Worst Song: My first instinct was to say Ascend because I noticed it’s the only track I didn’t rip onto my phone, but after revisiting it I don’t really understand why I would’ve passed on this one but kept some of the others.  I’m going to list Time as the worst track, although really I don’t hate any song on this album.  I just find a lot of them have lost whatever interest they once held for me.

Big Hit


This album is somewhat infamous among fans because it wasn’t well received and brought an end to the band for over a decade.  Although I had recently come to appreciate the band more since the release of Ebbhead, I avoided this album for years because of the extreme negative reaction.  When I finally got my hands on it just for a sense of completion, I found that while some tracks were as bad as everyone said, there were surprisingly a few gems that most people seem to have ignored.  I only found three tracks on this album worth ripping to my phone’s library, and they are:

  • Hear Me Say — This song is actually really good, I’d say it’s easily stronger than a lot of the stuff on Ebbhead. It seems very out-of-place on this album, because it’s not quirky or just plain bad like a lot of the other tracks.
  • Border Talk — I love the sorta mellowed out verses in this song with the talking-in-narrative vocals.  It has sort of a dark jazz vibe to it.  The chorus is…well, it takes some getting used to and I still don’t love it.  But the verses are fun enough to make me overlook the ugly chorus.
  • Kick It — I’m not really in love with this song, but in comparison to the remainder of the album, it’s pretty good.  I usually skip it if it comes up in shuffle mode, though.

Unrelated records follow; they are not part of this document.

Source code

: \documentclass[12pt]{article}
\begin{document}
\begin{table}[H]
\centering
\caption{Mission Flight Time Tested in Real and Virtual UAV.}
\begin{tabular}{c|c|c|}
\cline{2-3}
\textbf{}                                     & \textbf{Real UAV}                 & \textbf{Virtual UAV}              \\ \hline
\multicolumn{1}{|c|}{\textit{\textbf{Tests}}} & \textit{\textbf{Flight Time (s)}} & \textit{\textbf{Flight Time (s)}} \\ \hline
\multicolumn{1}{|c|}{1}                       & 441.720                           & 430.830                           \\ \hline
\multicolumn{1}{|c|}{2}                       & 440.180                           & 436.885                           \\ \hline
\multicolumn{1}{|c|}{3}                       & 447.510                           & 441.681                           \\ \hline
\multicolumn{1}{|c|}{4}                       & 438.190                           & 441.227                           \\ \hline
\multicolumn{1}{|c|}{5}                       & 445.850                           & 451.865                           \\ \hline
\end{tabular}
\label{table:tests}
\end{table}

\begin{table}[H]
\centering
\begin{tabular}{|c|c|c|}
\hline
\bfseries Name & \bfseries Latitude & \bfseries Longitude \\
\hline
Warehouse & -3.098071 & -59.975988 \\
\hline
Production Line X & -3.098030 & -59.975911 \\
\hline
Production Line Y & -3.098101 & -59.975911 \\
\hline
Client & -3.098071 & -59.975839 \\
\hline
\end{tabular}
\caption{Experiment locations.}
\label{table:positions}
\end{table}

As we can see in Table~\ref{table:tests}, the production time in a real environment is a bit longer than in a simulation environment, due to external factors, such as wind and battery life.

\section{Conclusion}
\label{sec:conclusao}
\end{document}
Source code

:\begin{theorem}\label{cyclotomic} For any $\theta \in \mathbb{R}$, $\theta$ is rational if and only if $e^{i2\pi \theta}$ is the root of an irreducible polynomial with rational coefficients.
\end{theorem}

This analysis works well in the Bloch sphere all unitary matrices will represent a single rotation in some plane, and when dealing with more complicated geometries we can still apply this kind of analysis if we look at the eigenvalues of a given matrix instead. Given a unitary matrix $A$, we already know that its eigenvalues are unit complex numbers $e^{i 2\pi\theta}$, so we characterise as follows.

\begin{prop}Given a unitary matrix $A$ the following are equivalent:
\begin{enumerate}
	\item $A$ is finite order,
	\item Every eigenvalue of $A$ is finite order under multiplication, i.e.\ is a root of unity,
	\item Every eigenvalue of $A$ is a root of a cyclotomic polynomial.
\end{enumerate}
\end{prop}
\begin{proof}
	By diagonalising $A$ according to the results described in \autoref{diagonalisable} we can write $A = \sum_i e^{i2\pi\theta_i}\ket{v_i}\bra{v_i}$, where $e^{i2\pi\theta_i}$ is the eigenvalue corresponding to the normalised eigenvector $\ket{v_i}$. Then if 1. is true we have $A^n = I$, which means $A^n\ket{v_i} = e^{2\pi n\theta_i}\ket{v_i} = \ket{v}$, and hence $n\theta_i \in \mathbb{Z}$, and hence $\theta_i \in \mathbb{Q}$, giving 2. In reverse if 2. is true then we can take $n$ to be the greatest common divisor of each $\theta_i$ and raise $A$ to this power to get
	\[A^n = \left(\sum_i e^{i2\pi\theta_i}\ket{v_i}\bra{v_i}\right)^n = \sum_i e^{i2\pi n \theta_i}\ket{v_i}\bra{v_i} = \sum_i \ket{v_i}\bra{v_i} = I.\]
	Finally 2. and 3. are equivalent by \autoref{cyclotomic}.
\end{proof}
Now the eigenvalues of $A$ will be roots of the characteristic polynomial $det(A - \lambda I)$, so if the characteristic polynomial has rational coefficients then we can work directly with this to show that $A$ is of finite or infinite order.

Honorable Mention: Cherry Blossom.  I don’t actually like this song much at all, but I think others would list it as one of the few salvageable tracks so I went with it.

Worst Song: My first instinct was to nominate every song on the album I didn’t mention above, but I had to review all of the songs because it’s literally been years since I heard any of them.  As bad as some of them are, there is a standout winner for worst song:  Boy.  I don’t know who is singing in this song, it sure doesn’t sound like McCarthy, but the vocals are laughably bad.  Ugh.

Industrial Complex


Wow!  This album came out of nowhere and really bowled me over.  I can confidently say that this my favorite overall album they’ve ever released.  I sorta denied that for a while because the classic releases are, well, classics.  But this album is just consistently strong with great music and great vocal performances.  It frustrates me to no end that Ebb has not yet produced a followup to this album, which was released in 2009 (4 years ago, as of this writing).  My top three:

  • Promises — The opening track just hits you over the head with that incredible bassline which never gets old throughout the length of the song, and it’s another one that’s fun to sing along with.
  • I Don’t Know You — This one deserves a mention just because of that bassline.  So amazing, especially how it shifts to a different sound as it reaches its final notes.  Honestly I don’t know the lyrics of this song very well because my attention is always focused solely on hearing that great bass riff play over and over.
  • I’m Undone — There are very few songs in the industrial genre that could be described as ballads, but I think this one might qualify.  Controlled and heartfelt, with a passionate chorus, and the whole thing builds in power near the end.  I think the Alan Wilder remix has gotten some attention, but honestly I much prefer the original.  I hate the beat that Wilder replaced the original with, it sounds much more cookie-cutter and familiar and loses some of the unique feel of the song.

Honorable Mention: Every song on this album is so great, they all get a mention except for…

Worst Song: Payroll.  I can’t bring myself to sit through this song, it is loud and ugly in all the wrong ways and the lyrics seem bombastic in a juvenile way that is below what this band is capable of.  The one black mark on an otherwise fantastic release.